Des défauts membranaires conçus en laboratoire avec des bords en spirale vers le bas donneraient des biomolécules comme l'ADN, L'ARN et les protéines n'ont d'autre choix que de s'enfoncer dans un nanopore pour la livraison, tri et analyse. Crédit :Manish Shankla
En observant la production de membranes poreuses utilisées pour le tri et le séquençage de l'ADN, Des chercheurs de l'Université de l'Illinois se sont demandé comment de minuscules défauts en escalier formés lors de la fabrication pouvaient être utilisés pour améliorer le transport des molécules. Ils ont découvert que les défauts, formés par le chevauchement des couches de membrane, font une grande différence dans la façon dont les molécules se déplacent le long d'une surface membranaire. Au lieu d'essayer de corriger ces défauts, l'équipe a décidé de les utiliser pour aider à diriger les molécules dans les pores de la membrane.
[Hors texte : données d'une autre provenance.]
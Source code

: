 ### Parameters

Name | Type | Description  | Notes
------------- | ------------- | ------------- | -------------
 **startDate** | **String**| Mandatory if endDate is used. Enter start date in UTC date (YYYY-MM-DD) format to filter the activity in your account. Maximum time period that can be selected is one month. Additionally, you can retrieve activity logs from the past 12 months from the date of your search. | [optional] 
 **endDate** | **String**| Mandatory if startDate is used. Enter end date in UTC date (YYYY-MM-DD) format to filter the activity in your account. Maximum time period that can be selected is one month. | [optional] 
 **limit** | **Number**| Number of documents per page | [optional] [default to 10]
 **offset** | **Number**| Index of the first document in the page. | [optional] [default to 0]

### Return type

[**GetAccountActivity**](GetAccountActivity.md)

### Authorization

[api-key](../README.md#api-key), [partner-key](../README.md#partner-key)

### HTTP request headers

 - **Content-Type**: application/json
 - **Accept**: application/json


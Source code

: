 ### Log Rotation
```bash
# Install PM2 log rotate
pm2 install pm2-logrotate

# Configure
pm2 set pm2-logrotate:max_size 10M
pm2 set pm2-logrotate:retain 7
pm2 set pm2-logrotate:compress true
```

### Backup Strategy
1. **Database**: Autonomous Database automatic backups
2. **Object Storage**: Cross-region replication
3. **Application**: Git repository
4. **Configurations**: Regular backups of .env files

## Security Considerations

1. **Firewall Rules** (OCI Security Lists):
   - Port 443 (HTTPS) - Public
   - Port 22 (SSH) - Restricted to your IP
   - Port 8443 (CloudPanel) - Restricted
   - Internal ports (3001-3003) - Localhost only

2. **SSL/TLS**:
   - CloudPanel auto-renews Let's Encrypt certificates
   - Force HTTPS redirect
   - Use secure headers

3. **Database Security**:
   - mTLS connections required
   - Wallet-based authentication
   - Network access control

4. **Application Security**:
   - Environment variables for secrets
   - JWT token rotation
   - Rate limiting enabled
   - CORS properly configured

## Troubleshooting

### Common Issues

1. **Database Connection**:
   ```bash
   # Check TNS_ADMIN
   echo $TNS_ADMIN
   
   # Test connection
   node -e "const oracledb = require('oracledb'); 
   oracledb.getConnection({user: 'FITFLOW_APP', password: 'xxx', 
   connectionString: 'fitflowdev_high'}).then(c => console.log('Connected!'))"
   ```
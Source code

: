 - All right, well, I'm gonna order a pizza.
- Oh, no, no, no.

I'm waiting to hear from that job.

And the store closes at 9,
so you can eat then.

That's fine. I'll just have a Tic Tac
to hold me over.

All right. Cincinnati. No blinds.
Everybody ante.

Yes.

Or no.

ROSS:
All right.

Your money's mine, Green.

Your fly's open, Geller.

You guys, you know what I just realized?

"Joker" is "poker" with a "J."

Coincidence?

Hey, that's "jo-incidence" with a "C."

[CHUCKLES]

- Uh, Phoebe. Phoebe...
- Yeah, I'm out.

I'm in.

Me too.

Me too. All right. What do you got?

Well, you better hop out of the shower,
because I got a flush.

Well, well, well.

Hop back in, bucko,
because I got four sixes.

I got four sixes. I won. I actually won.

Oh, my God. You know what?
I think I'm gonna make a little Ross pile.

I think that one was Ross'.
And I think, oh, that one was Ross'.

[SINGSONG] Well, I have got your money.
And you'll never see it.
Leurs conclusions sont publiées dans la revue Nature Nanotechnologie .
Les membranes à nanopores ont suscité un intérêt pour la recherche biomédicale, car elles aident les chercheurs à étudier des molécules individuelles, atome par atome, en les tirant à travers les pores pour une caractérisation physique et chimique. Cette technologie pourrait à terme conduire à des dispositifs capables de séquencer rapidement l'ADN, ARN ou protéines pour la médecine personnalisée.
En 2014, Le professeur de physique de l'Université de l'Illinois, Aleksei Aksimentiev, et l'étudiant diplômé Manish Shankla ont démontré une membrane de graphène qui contrôlait le mouvement d'une molécule à travers un nanopore au moyen d'une charge électrique. Ils ont découvert qu'une fois les molécules à la surface de la membrane, il est très difficile de les faire pénétrer dans les pores de la membrane car les molécules aiment coller à la surface.
Pendant un congé sabbatique à l'Université de technologie de Delft aux Pays-Bas, Aksimentiev a découvert que l'ADN a tendance à s'accumuler et à coller le long des bords des défauts formés par la fabrication qui se produisent sous forme d'étapes linéaires s'étendant sur la surface de la membrane. L'objectif de l'équipe de l'Illinois était de trouver un moyen d'utiliser ces défauts pour diriger les molécules coincées dans les nanopores, comme principe qui peut également s'appliquer à la livraison, tri et analyse de biomolécules.
Pour affiner et confirmer leurs observations, les chercheurs ont utilisé le supercalculateur Blue Waters du National Center for Supercomputing Applications de l'Illinois et le supercalculateur XSEDE pour modéliser les scénarios de mouvement du système et des molécules au niveau atomique.